PARIS—One ripple effect of the arrest in New York of former International Monetary Fund (IMF) Managing Director Dominique Strauss-Kahn on charges of sexual assault is that a shuffling of seats in the French cabinet has led to a new minister for higher education and research being appointed yesterday.
The post had been held by Valérie Pécresse, but after finance minister Christine Lagarde replaced Strauss-Kahn as IMF chief on Tuesday, Pécresse was appointed junior budget minister and government spokesperson. Her place was in turn filled by Laurent Wauquiez, formerly in charge of European affairs.
Higher education and research is Wauquiez's fourth government job in 4 years and his first as a full-fledged minister. He started in 2007 as junior minister without portfolio and government spokesman, before moving over to employment and then last November to European affairs. Wauquiez, who at 36 is the youngest member of the cabinet, was first elected to the National Assembly in 2004 and became mayor of Puy-en-Velay in the Auvergne region in 2008. He began his studies as a historian, and graduated from two of France's most elite higher education institutions, the École Normale Supérieure and the École Nationale d'Administration (ENA), which has long been the breeding ground for politicians and top civil servants. President Nicolas Sarkozy is an exception in not having attended ENA.
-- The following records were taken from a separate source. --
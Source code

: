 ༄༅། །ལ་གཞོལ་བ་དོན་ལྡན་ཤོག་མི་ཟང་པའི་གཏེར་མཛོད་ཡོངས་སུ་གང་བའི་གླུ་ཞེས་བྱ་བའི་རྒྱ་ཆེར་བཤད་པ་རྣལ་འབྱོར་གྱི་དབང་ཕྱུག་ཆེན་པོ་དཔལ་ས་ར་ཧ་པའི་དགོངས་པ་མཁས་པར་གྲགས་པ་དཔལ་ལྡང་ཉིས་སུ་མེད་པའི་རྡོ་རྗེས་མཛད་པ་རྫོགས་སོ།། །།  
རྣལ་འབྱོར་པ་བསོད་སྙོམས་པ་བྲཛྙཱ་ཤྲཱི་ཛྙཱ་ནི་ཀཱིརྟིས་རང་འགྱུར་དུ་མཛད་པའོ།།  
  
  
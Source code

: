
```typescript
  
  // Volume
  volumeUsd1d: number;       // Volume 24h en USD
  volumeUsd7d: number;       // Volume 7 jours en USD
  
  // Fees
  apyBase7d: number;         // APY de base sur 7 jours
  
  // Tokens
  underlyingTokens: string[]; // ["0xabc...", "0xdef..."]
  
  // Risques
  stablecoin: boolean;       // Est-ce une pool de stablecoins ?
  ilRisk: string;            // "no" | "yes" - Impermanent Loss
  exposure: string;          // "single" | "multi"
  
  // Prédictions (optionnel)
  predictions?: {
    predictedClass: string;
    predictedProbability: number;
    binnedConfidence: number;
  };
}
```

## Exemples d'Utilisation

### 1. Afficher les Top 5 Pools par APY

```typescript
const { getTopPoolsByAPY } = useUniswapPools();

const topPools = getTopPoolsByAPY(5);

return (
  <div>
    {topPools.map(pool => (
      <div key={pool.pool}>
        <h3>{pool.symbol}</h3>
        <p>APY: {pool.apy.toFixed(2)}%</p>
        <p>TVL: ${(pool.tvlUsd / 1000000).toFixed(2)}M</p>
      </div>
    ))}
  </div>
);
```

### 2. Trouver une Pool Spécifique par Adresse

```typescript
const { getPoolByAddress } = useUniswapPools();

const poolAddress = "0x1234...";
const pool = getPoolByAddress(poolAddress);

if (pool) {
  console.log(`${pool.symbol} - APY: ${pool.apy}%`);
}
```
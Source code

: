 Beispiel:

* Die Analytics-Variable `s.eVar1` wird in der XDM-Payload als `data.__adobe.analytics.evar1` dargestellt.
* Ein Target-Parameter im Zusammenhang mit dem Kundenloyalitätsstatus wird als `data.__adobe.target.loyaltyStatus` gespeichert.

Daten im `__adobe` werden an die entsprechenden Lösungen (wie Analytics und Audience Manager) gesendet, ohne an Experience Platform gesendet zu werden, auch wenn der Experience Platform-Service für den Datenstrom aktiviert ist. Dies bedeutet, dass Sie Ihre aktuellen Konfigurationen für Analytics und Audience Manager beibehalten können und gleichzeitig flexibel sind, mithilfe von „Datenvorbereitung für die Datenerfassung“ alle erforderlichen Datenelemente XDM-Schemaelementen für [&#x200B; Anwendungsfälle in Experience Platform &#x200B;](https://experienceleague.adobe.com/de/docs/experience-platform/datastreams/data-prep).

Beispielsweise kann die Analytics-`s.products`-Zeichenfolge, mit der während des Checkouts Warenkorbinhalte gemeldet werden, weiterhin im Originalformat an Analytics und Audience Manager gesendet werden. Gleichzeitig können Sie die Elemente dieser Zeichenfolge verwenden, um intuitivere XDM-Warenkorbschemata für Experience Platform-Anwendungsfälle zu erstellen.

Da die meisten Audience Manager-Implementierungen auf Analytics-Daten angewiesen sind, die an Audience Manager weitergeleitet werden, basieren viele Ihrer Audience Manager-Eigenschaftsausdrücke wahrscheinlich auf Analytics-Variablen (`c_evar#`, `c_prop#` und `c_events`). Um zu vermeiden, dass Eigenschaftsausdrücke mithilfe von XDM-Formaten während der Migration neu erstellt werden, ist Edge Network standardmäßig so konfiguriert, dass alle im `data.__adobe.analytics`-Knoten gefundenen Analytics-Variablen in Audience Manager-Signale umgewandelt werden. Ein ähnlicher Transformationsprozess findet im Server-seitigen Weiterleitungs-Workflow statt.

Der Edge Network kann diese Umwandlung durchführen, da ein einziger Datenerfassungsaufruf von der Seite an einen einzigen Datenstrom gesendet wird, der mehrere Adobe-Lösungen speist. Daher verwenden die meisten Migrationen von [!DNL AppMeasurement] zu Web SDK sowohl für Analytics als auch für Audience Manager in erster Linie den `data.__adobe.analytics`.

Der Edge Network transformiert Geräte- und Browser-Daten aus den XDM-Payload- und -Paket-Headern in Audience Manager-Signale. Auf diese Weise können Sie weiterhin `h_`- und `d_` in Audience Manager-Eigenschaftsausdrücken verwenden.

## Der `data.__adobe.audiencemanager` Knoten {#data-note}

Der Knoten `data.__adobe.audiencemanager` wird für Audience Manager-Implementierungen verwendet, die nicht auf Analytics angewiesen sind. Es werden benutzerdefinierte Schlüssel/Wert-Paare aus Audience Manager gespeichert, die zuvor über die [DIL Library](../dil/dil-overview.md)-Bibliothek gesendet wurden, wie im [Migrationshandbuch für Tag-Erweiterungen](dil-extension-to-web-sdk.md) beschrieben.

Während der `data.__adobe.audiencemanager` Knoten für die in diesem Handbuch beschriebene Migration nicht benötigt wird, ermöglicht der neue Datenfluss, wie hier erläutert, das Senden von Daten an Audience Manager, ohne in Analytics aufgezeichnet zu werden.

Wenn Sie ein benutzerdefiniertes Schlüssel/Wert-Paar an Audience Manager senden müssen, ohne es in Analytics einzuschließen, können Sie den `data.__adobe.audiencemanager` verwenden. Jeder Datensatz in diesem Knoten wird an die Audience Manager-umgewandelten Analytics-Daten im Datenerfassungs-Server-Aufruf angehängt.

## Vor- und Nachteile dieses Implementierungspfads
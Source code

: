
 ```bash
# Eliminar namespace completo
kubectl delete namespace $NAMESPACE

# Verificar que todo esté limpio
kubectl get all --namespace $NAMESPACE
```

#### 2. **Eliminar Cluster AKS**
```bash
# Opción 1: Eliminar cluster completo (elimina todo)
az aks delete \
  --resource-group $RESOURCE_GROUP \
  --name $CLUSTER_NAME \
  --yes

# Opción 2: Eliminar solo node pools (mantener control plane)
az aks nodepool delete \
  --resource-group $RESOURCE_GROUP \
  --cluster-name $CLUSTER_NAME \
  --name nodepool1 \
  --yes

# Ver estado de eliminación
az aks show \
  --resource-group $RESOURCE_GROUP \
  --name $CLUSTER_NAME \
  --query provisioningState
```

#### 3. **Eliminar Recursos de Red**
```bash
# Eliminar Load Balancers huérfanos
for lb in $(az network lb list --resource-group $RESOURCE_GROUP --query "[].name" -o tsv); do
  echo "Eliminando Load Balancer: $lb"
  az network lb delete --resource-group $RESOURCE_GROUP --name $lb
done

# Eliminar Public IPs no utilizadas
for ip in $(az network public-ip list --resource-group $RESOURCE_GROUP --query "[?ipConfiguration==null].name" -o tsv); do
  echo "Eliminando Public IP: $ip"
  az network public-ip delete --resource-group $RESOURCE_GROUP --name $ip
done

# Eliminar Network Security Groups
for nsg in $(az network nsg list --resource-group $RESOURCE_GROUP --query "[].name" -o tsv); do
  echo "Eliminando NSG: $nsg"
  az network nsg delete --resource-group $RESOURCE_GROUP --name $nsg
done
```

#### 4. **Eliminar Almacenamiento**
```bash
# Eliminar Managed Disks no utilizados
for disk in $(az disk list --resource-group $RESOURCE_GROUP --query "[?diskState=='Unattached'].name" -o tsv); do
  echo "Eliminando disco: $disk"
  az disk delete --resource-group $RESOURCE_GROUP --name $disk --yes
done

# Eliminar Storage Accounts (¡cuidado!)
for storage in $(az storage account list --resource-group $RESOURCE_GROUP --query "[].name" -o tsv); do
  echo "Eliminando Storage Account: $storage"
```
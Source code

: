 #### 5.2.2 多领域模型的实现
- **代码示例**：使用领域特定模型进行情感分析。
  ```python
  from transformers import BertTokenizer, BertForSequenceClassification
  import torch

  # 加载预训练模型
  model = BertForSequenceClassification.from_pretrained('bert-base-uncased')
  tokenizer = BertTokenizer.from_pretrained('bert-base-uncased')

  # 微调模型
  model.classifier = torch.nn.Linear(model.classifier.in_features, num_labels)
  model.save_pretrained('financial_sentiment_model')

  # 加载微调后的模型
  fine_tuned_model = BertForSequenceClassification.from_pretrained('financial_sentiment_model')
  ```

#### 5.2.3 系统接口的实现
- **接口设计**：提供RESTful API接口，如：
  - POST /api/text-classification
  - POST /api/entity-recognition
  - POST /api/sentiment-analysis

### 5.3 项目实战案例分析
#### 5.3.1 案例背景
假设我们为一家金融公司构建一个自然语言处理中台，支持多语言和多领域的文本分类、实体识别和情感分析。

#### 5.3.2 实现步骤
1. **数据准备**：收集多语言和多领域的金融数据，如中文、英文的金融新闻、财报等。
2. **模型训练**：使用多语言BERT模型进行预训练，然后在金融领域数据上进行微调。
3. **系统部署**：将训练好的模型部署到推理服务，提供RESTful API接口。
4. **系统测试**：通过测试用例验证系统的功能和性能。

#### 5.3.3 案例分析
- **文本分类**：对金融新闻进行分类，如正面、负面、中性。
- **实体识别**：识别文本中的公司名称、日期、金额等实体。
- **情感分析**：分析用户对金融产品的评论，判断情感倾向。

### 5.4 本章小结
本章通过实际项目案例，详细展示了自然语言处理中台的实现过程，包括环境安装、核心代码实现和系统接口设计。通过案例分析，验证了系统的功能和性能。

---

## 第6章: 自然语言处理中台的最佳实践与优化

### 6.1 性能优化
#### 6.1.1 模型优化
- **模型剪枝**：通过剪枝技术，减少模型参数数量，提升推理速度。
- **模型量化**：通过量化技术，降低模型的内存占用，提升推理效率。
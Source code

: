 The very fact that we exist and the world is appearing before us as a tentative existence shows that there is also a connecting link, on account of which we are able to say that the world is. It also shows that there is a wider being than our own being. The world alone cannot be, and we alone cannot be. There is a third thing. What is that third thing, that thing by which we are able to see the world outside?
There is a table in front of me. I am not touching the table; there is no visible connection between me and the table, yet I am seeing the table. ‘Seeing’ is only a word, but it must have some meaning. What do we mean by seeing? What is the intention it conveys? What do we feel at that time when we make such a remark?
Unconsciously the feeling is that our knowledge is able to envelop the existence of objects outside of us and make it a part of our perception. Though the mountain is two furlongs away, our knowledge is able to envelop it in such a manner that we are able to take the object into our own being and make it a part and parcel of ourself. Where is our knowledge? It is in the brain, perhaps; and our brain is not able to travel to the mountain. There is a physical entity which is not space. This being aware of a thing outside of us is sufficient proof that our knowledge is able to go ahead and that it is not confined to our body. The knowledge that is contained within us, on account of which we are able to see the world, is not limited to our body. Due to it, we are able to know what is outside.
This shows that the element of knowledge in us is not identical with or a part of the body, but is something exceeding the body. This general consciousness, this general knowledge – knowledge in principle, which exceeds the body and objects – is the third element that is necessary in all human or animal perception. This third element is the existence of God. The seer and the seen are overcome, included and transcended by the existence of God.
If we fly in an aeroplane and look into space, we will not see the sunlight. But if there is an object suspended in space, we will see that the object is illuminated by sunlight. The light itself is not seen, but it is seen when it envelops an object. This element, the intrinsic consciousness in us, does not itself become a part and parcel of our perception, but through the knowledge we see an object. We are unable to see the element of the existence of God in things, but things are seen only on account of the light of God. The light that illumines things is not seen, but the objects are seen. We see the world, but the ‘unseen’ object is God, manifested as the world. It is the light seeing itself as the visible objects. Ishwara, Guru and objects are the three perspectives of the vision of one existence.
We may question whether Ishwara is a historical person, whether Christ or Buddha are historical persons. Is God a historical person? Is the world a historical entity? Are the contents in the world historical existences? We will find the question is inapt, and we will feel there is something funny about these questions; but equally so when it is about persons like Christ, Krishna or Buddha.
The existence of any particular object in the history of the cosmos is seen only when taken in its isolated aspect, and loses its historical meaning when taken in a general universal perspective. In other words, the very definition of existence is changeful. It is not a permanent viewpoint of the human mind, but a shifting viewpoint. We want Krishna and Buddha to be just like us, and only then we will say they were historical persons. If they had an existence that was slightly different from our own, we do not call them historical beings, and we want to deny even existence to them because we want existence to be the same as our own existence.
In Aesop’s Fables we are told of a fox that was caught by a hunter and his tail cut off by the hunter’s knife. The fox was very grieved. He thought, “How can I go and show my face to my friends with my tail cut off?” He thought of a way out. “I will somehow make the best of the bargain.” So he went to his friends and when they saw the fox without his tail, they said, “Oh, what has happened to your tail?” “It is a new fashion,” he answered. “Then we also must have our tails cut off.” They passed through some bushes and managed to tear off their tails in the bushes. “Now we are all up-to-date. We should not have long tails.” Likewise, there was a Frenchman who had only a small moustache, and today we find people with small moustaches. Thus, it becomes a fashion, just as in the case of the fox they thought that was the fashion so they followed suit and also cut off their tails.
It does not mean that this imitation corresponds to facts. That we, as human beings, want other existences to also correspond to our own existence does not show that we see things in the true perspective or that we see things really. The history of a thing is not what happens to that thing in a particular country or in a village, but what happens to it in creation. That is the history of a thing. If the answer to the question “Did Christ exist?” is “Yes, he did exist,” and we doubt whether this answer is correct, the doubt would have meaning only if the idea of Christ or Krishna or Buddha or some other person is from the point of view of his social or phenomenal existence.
After his appointment yesterday, Wauquiez, who has studied English, German, and Arabic, tweeted that he was "very happy" to succeed Pécresse, "whose action, notably on university autonomy, is unanimously recognized." It did not take long for other tweeters to point out that the ruling center-right Union for a Popular Movement party may have welcomed the reform, but that others did not. Wauquiez's comment shows "he does not understand the reality of the situation," according to Bertrand Monthubert, national secretary for higher education and research of the opposition French Socialist Party. "University personnel are extremely depressed and wary" as a result of the August 2007 reform, he says.
Pécresse's 4 years as higher education and research minister have been "catastrophic," Monthubert says. Research is stagnating, with spending last year representing only 2.1% of gross domestic product instead of the 3% promised by Sarkozy when he was elected in 2007. "It was time for Pécresse to leave," he adds.